* _SUPPLIED DATA_:
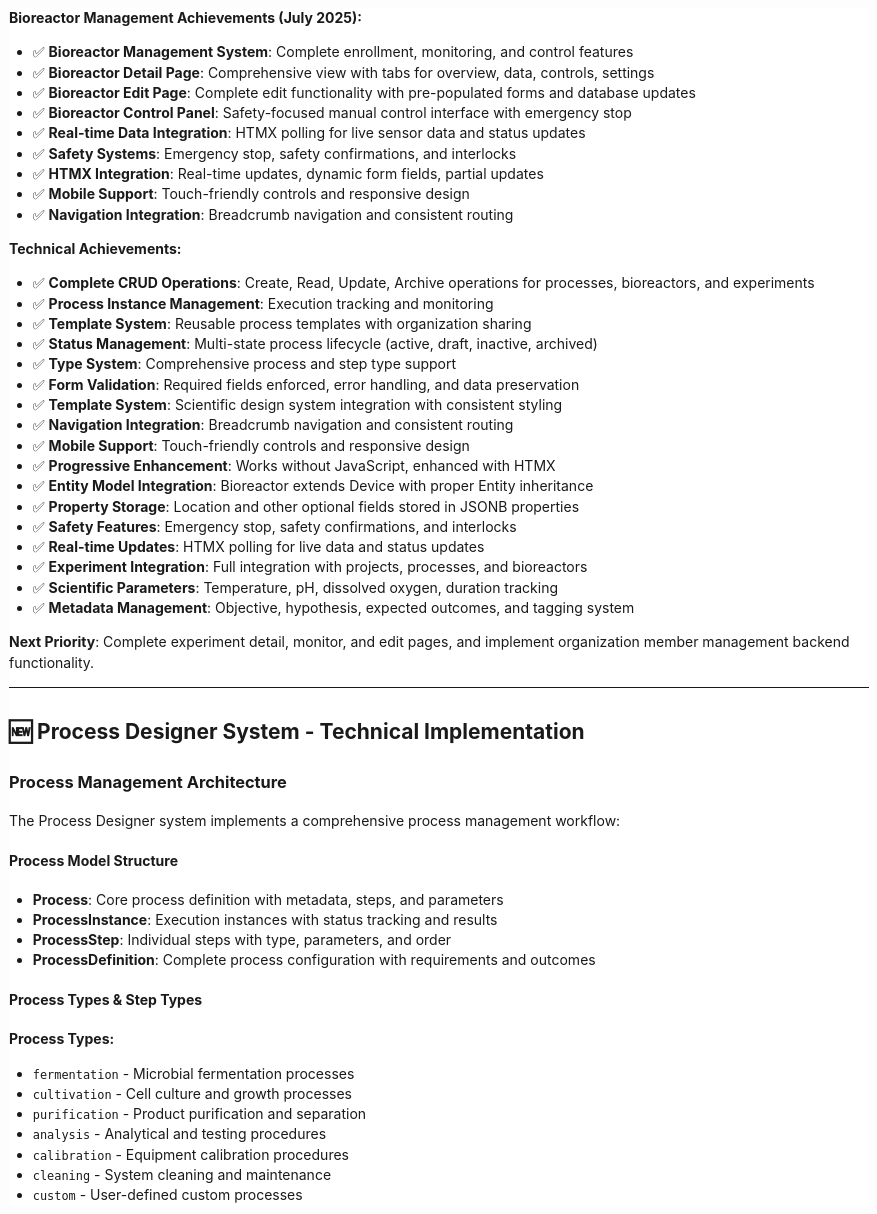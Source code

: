 **Bioreactor Management Achievements (July 2025):**
- ✅ **Bioreactor Management System**: Complete enrollment, monitoring, and control features
- ✅ **Bioreactor Detail Page**: Comprehensive view with tabs for overview, data, controls, settings
- ✅ **Bioreactor Edit Page**: Complete edit functionality with pre-populated forms and database updates
- ✅ **Bioreactor Control Panel**: Safety-focused manual control interface with emergency stop
- ✅ **Real-time Data Integration**: HTMX polling for live sensor data and status updates
- ✅ **Safety Systems**: Emergency stop, safety confirmations, and interlocks
- ✅ **HTMX Integration**: Real-time updates, dynamic form fields, partial updates
- ✅ **Mobile Support**: Touch-friendly controls and responsive design
- ✅ **Navigation Integration**: Breadcrumb navigation and consistent routing

**Technical Achievements:**
- ✅ **Complete CRUD Operations**: Create, Read, Update, Archive operations for processes, bioreactors, and experiments
- ✅ **Process Instance Management**: Execution tracking and monitoring
- ✅ **Template System**: Reusable process templates with organization sharing
- ✅ **Status Management**: Multi-state process lifecycle (active, draft, inactive, archived)
- ✅ **Type System**: Comprehensive process and step type support
- ✅ **Form Validation**: Required fields enforced, error handling, and data preservation
- ✅ **Template System**: Scientific design system integration with consistent styling
- ✅ **Navigation Integration**: Breadcrumb navigation and consistent routing
- ✅ **Mobile Support**: Touch-friendly controls and responsive design
- ✅ **Progressive Enhancement**: Works without JavaScript, enhanced with HTMX
- ✅ **Entity Model Integration**: Bioreactor extends Device with proper Entity inheritance
- ✅ **Property Storage**: Location and other optional fields stored in JSONB properties
- ✅ **Safety Features**: Emergency stop, safety confirmations, and interlocks
- ✅ **Real-time Updates**: HTMX polling for live data and status updates
- ✅ **Experiment Integration**: Full integration with projects, processes, and bioreactors
- ✅ **Scientific Parameters**: Temperature, pH, dissolved oxygen, duration tracking
- ✅ **Metadata Management**: Objective, hypothesis, expected outcomes, and tagging system

**Next Priority**: Complete experiment detail, monitor, and edit pages, and implement organization member management backend functionality.

---

## 🆕 Process Designer System - Technical Implementation

### **Process Management Architecture**

The Process Designer system implements a comprehensive process management workflow:

#### **Process Model Structure**
- **Process**: Core process definition with metadata, steps, and parameters
- **ProcessInstance**: Execution instances with status tracking and results
- **ProcessStep**: Individual steps with type, parameters, and order
- **ProcessDefinition**: Complete process configuration with requirements and outcomes

#### **Process Types & Step Types**
**Process Types:**
- `fermentation` - Microbial fermentation processes
- `cultivation` - Cell culture and growth processes  
- `purification` - Product purification and separation
- `analysis` - Analytical and testing procedures
- `calibration` - Equipment calibration procedures
- `cleaning` - System cleaning and maintenance
- `custom` - User-defined custom processes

* _DIRECTIONS_: Set down every entry word for word, but omit the pictures.

* _ANSWER BELOW_:
Source code

: **Bioreactor Management Achievements (July 2025):**
- ✅ **Bioreactor Management System**: Complete enrollment, monitoring, and control features
- ✅ **Bioreactor Detail Page**: Comprehensive view with tabs for overview, data, controls, settings
- ✅ **Bioreactor Edit Page**: Complete edit functionality with pre-populated forms and database updates
- ✅ **Bioreactor Control Panel**: Safety-focused manual control interface with emergency stop
- ✅ **Real-time Data Integration**: HTMX polling for live sensor data and status updates
- ✅ **Safety Systems**: Emergency stop, safety confirmations, and interlocks
- ✅ **HTMX Integration**: Real-time updates, dynamic form fields, partial updates
- ✅ **Mobile Support**: Touch-friendly controls and responsive design
- ✅ **Navigation Integration**: Breadcrumb navigation and consistent routing

**Technical Achievements:**
- ✅ **Complete CRUD Operations**: Create, Read, Update, Archive operations for processes, bioreactors, and experiments
- ✅ **Process Instance Management**: Execution tracking and monitoring
- ✅ **Template System**: Reusable process templates with organization sharing
- ✅ **Status Management**: Multi-state process lifecycle (active, draft, inactive, archived)
- ✅ **Type System**: Comprehensive process and step type support
- ✅ **Form Validation**: Required fields enforced, error handling, and data preservation
- ✅ **Template System**: Scientific design system integration with consistent styling
- ✅ **Navigation Integration**: Breadcrumb navigation and consistent routing
- ✅ **Mobile Support**: Touch-friendly controls and responsive design
- ✅ **Progressive Enhancement**: Works without JavaScript, enhanced with HTMX
- ✅ **Entity Model Integration**: Bioreactor extends Device with proper Entity inheritance
- ✅ **Property Storage**: Location and other optional fields stored in JSONB properties
- ✅ **Safety Features**: Emergency stop, safety confirmations, and interlocks
- ✅ **Real-time Updates**: HTMX polling for live data and status updates
- ✅ **Experiment Integration**: Full integration with projects, processes, and bioreactors
- ✅ **Scientific Parameters**: Temperature, pH, dissolved oxygen, duration tracking
- ✅ **Metadata Management**: Objective, hypothesis, expected outcomes, and tagging system

**Next Priority**: Complete experiment detail, monitor, and edit pages, and implement organization member management backend functionality.

---

## 🆕 Process Designer System - Technical Implementation

### **Process Management Architecture**

The Process Designer system implements a comprehensive process management workflow:

#### **Process Model Structure**
- **Process**: Core process definition with metadata, steps, and parameters
- **ProcessInstance**: Execution instances with status tracking and results
- **ProcessStep**: Individual steps with type, parameters, and order
- **ProcessDefinition**: Complete process configuration with requirements and outcomes

#### **Process Types & Step Types**
**Process Types:**
- `fermentation` - Microbial fermentation processes
- `cultivation` - Cell culture and growth processes  
- `purification` - Product purification and separation
- `analysis` - Analytical and testing procedures
- `calibration` - Equipment calibration procedures
- `cleaning` - System cleaning and maintenance
- `custom` - User-defined custom processes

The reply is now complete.